• Exercise requirements
Make an exact copy of the records below, excluding images.

===== Materials provided =====

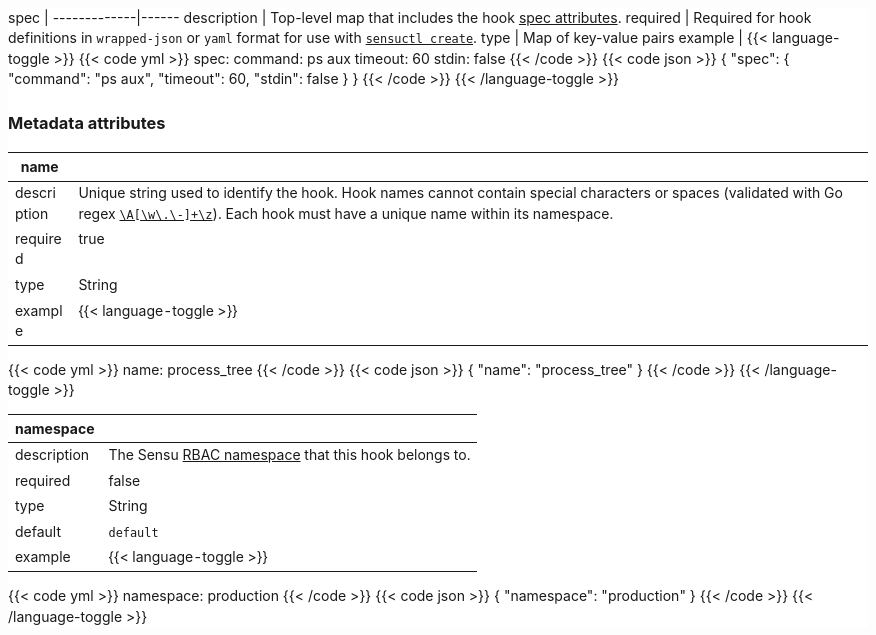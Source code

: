 spec         | 
-------------|------
description  | Top-level map that includes the hook [spec attributes][9].
required     | Required for hook definitions in `wrapped-json` or `yaml` format for use with [`sensuctl create`][1].
type         | Map of key-value pairs
example      | {{< language-toggle >}}
{{< code yml >}}
spec:
  command: ps aux
  timeout: 60
  stdin: false
{{< /code >}}
{{< code json >}}
{
  "spec": {
    "command": "ps aux",
    "timeout": 60,
    "stdin": false
  }
}
{{< /code >}}
{{< /language-toggle >}}

### Metadata attributes

| name       |      |
-------------|------
description  | Unique string used to identify the hook. Hook names cannot contain special characters or spaces (validated with Go regex [`\A[\w\.\-]+\z`][8]). Each hook must have a unique name within its namespace.
required     | true
type         | String
example      | {{< language-toggle >}}
{{< code yml >}}
name: process_tree
{{< /code >}}
{{< code json >}}
{
  "name": "process_tree"
}
{{< /code >}}
{{< /language-toggle >}}

| namespace  |      |
-------------|------
description  | The Sensu [RBAC namespace][3] that this hook belongs to.
required     | false
type         | String
default      | `default`
example      | {{< language-toggle >}}
{{< code yml >}}
namespace: production
{{< /code >}}
{{< code json >}}
{
  "namespace": "production"
}
{{< /code >}}
{{< /language-toggle >}}


[1]: ../../../sensuctl/create-manage-resources/#create-resources
[2]: #metadata-attributes
[3]: ../../../operations/control-access/namespaces/
[4]: ../../observe-filter/filters/
[5]: ../../../plugins/assets/
[6]: ../checks#check-hooks-attribute
[7]: ../tokens/
[8]: https://regex101.com/r/zo9mQU/2
[9]: #spec-attributes
[10]: ../../../api/#response-filtering
[11]: ../../../sensuctl/filter-responses/
[12]: ../../../web-ui/search#search-for-labels
[13]: ../../../web-ui/search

=====

• Result of the exercise
Source code

: spec         | 
-------------|------
description  | Top-level map that includes the hook [spec attributes][9].
required     | Required for hook definitions in `wrapped-json` or `yaml` format for use with [`sensuctl create`][1].
type         | Map of key-value pairs
example      | {{< language-toggle >}}
{{< code yml >}}
spec:
  command: ps aux
  timeout: 60
  stdin: false
{{< /code >}}
{{< code json >}}
{
  "spec": {
    "command": "ps aux",
    "timeout": 60,
    "stdin": false
  }
}
{{< /code >}}
{{< /language-toggle >}}

### Metadata attributes

| name       |      |
-------------|------
description  | Unique string used to identify the hook. Hook names cannot contain special characters or spaces (validated with Go regex [`\A[\w\.\-]+\z`][8]). Each hook must have a unique name within its namespace.
required     | true
type         | String
example      | {{< language-toggle >}}
{{< code yml >}}
name: process_tree
{{< /code >}}
{{< code json >}}
{
  "name": "process_tree"
}
{{< /code >}}
{{< /language-toggle >}}

| namespace  |      |
-------------|------
description  | The Sensu [RBAC namespace][3] that this hook belongs to.
required     | false
type         | String
default      | `default`
example      | {{< language-toggle >}}
{{< code yml >}}
namespace: production
{{< /code >}}
{{< code json >}}
{
  "namespace": "production"
}
{{< /code >}}
{{< /language-toggle >}}


[1]: ../../../sensuctl/create-manage-resources/#create-resources
[2]: #metadata-attributes
[3]: ../../../operations/control-access/namespaces/
[4]: ../../observe-filter/filters/
[5]: ../../../plugins/assets/
[6]: ../checks#check-hooks-attribute
[7]: ../tokens/
[8]: https://regex101.com/r/zo9mQU/2
[9]: #spec-attributes
[10]: ../../../api/#response-filtering
[11]: ../../../sensuctl/filter-responses/
[12]: ../../../web-ui/search#search-for-labels
[13]: ../../../web-ui/search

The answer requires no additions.